View in context: https://bugs.webkit.org/attachment.cgi?id=434682&action=review

> Source/JavaScriptCore/yarr/YarrJIT.cpp:2462
>                          if (!m_pattern.m_body->m_hasFixedSize) {

Previously, this path was dead code since we run this only when `disjunction->m_hasFixedSize` is true. After removing that restriction, I found the bug that we didn't update that when the match is failed, that's the above change.
Comment 9 Yusuke Suzuki 2021-07-31 13:56:40 PDT
Created attachment 434704 [details]
Patch
Comment 10 Yusuke Suzuki 2021-08-02 10:55:45 PDT
Created attachment 434770 [details]
Patch
Comment 11 Yusuke Suzuki 2021-08-02 11:12:03 PDT
Created attachment 434773 [details]
Patch
Comment 12 Saam Barati 2021-08-02 15:50:14 PDT
Comment on attachment 434773 [details]
Patch

View in context: https://bugs.webkit.org/attachment.cgi?id=434773&action=review

> Source/JavaScriptCore/yarr/YarrJIT.cpp:3974
> +                    if (!characterClass.m_rangesUnicode.isEmpty())
> +                        bmInfo.addRanges(cursor, characterClass.m_rangesUnicode);
> +                    if (!characterClass.m_matchesUnicode.isEmpty())
> +                        bmInfo.addCharacters(cursor, characterClass.m_matchesUnicode);

don't we check that the regex isn't unicode before collecting BM info?

> Source/JavaScriptCore/yarr/YarrJIT.h:111
> +            if (static_cast<unsigned>(range.end - range.begin + 1) >= mapSize) {

why isn't this looking at m_count + (range.end-range.begin+1)?

> Source/JavaScriptCore/yarr/YarrJIT.h:122
> +        m_count = mapSize;

we don't need to set the actual bits?
Comment 13 Yusuke Suzuki 2021-08-02 16:00:25 PDT
Comment on attachment 434773 [details]
Patch

View in context: https://bugs.webkit.org/attachment.cgi?id=434773&action=review

>> Source/JavaScriptCore/yarr/YarrJIT.cpp:3974
>> +                        bmInfo.addCharacters(cursor, characterClass.m_matchesUnicode);
> 
> don't we check that the regex isn't unicode before collecting BM info?

unicode() flag is whether we decode surrogate-pairs. This is different concept from including unicode in RegExp, so RegExp can include non-ASCII characters without unicode flag.

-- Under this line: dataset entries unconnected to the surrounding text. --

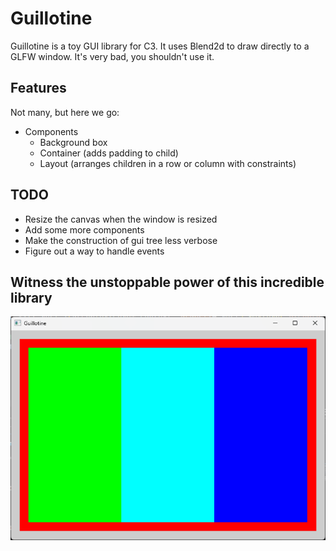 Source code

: # Guillotine

Guillotine is a toy GUI library for C3. It uses Blend2d to draw directly to a GLFW window. It's very bad, you shouldn't use it.

## Features
Not many, but here we go:

- Components
  - Background box
  - Container (adds padding to child)
  - Layout (arranges children in a row or column with constraints)


## TODO
- Resize the canvas when the window is resized
- Add some more components
- Make the construction of gui tree less verbose
- Figure out a way to handle events

## Witness the unstoppable power of this incredible library
![Screenshot](example.png)
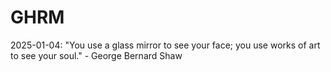 # GHRM

2025-01-04: "You use a glass mirror to see your face; you use works of art to see your soul." - George Bernard Shaw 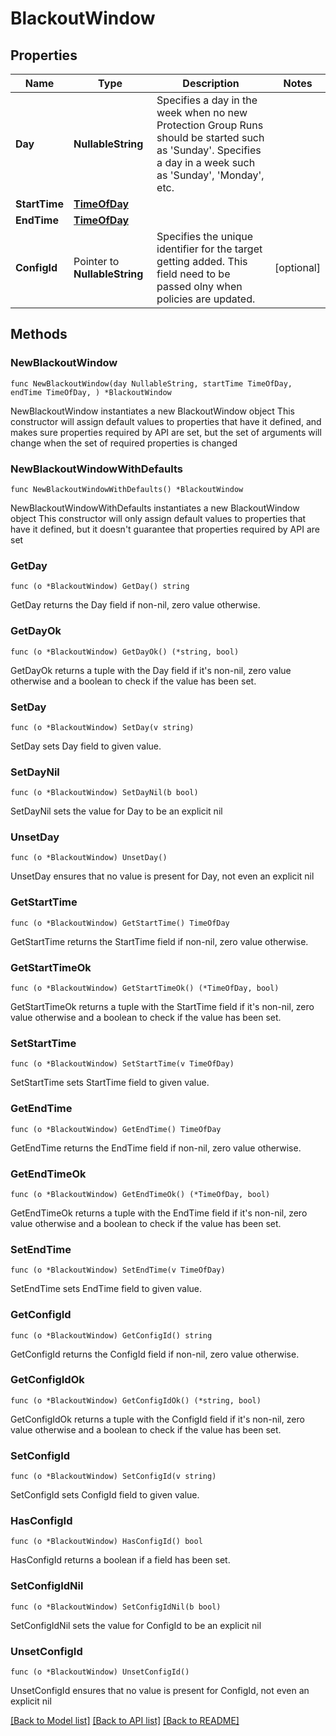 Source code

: # BlackoutWindow

## Properties

Name | Type | Description | Notes
------------ | ------------- | ------------- | -------------
**Day** | **NullableString** | Specifies a day in the week when no new Protection Group Runs should be started such as &#39;Sunday&#39;. Specifies a day in a week such as &#39;Sunday&#39;, &#39;Monday&#39;, etc. | 
**StartTime** | [**TimeOfDay**](TimeOfDay.md) |  | 
**EndTime** | [**TimeOfDay**](TimeOfDay.md) |  | 
**ConfigId** | Pointer to **NullableString** | Specifies the unique identifier for the target getting added. This field need to be passed olny when policies are updated. | [optional] 

## Methods

### NewBlackoutWindow

`func NewBlackoutWindow(day NullableString, startTime TimeOfDay, endTime TimeOfDay, ) *BlackoutWindow`

NewBlackoutWindow instantiates a new BlackoutWindow object
This constructor will assign default values to properties that have it defined,
and makes sure properties required by API are set, but the set of arguments
will change when the set of required properties is changed

### NewBlackoutWindowWithDefaults

`func NewBlackoutWindowWithDefaults() *BlackoutWindow`

NewBlackoutWindowWithDefaults instantiates a new BlackoutWindow object
This constructor will only assign default values to properties that have it defined,
but it doesn't guarantee that properties required by API are set

### GetDay

`func (o *BlackoutWindow) GetDay() string`

GetDay returns the Day field if non-nil, zero value otherwise.

### GetDayOk

`func (o *BlackoutWindow) GetDayOk() (*string, bool)`

GetDayOk returns a tuple with the Day field if it's non-nil, zero value otherwise
and a boolean to check if the value has been set.

### SetDay

`func (o *BlackoutWindow) SetDay(v string)`

SetDay sets Day field to given value.


### SetDayNil

`func (o *BlackoutWindow) SetDayNil(b bool)`

 SetDayNil sets the value for Day to be an explicit nil

### UnsetDay
`func (o *BlackoutWindow) UnsetDay()`

UnsetDay ensures that no value is present for Day, not even an explicit nil
### GetStartTime

`func (o *BlackoutWindow) GetStartTime() TimeOfDay`

GetStartTime returns the StartTime field if non-nil, zero value otherwise.

### GetStartTimeOk

`func (o *BlackoutWindow) GetStartTimeOk() (*TimeOfDay, bool)`

GetStartTimeOk returns a tuple with the StartTime field if it's non-nil, zero value otherwise
and a boolean to check if the value has been set.

### SetStartTime

`func (o *BlackoutWindow) SetStartTime(v TimeOfDay)`

SetStartTime sets StartTime field to given value.


### GetEndTime

`func (o *BlackoutWindow) GetEndTime() TimeOfDay`

GetEndTime returns the EndTime field if non-nil, zero value otherwise.

### GetEndTimeOk

`func (o *BlackoutWindow) GetEndTimeOk() (*TimeOfDay, bool)`

GetEndTimeOk returns a tuple with the EndTime field if it's non-nil, zero value otherwise
and a boolean to check if the value has been set.

### SetEndTime

`func (o *BlackoutWindow) SetEndTime(v TimeOfDay)`

SetEndTime sets EndTime field to given value.


### GetConfigId

`func (o *BlackoutWindow) GetConfigId() string`

GetConfigId returns the ConfigId field if non-nil, zero value otherwise.

### GetConfigIdOk

`func (o *BlackoutWindow) GetConfigIdOk() (*string, bool)`

GetConfigIdOk returns a tuple with the ConfigId field if it's non-nil, zero value otherwise
and a boolean to check if the value has been set.

### SetConfigId

`func (o *BlackoutWindow) SetConfigId(v string)`

SetConfigId sets ConfigId field to given value.

### HasConfigId

`func (o *BlackoutWindow) HasConfigId() bool`

HasConfigId returns a boolean if a field has been set.

### SetConfigIdNil

`func (o *BlackoutWindow) SetConfigIdNil(b bool)`

 SetConfigIdNil sets the value for ConfigId to be an explicit nil

### UnsetConfigId
`func (o *BlackoutWindow) UnsetConfigId()`

UnsetConfigId ensures that no value is present for ConfigId, not even an explicit nil

[[Back to Model list]](../README.md#documentation-for-models) [[Back to API list]](../README.md#documentation-for-api-endpoints) [[Back to README]](../README.md)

>> Source/JavaScriptCore/yarr/YarrJIT.h:111
>> +            if (static_cast<unsigned>(range.end - range.begin + 1) >= mapSize) {
> 
> why isn't this looking at m_count + (range.end-range.begin+1)?

It is possible that these characters overlaps with the already included characters in the bitmap. In that case, `m_count + (range.end-range.begin+1)` is too restrictive.
On the other hand, if the range exceeds the mapSize, then we can definitely say "this range does not fit in mapSize".

>> Source/JavaScriptCore/yarr/YarrJIT.h:122
>> +        m_count = mapSize;
> 
> we don't need to set the actual bits?

This map-count value is used to check whether we should care this bitmap in `findBestCharacterSequence`. So by setting it to mapSize, we can say "the collected characters are not sure, but this map is not useful".
Comment 14 Saam Barati 2021-08-02 16:06:01 PDT
Comment on attachment 434773 [details]
Patch

View in context: https://bugs.webkit.org/attachment.cgi?id=434773&action=review

r=me

>>> Source/JavaScriptCore/yarr/YarrJIT.h:122
>>> +        m_count = mapSize;
>> 
>> we don't need to set the actual bits?
> 
> This map-count value is used to check whether we should care this bitmap in `findBestCharacterSequence`. So by setting it to mapSize, we can say "the collected characters are not sure, but this map is not useful".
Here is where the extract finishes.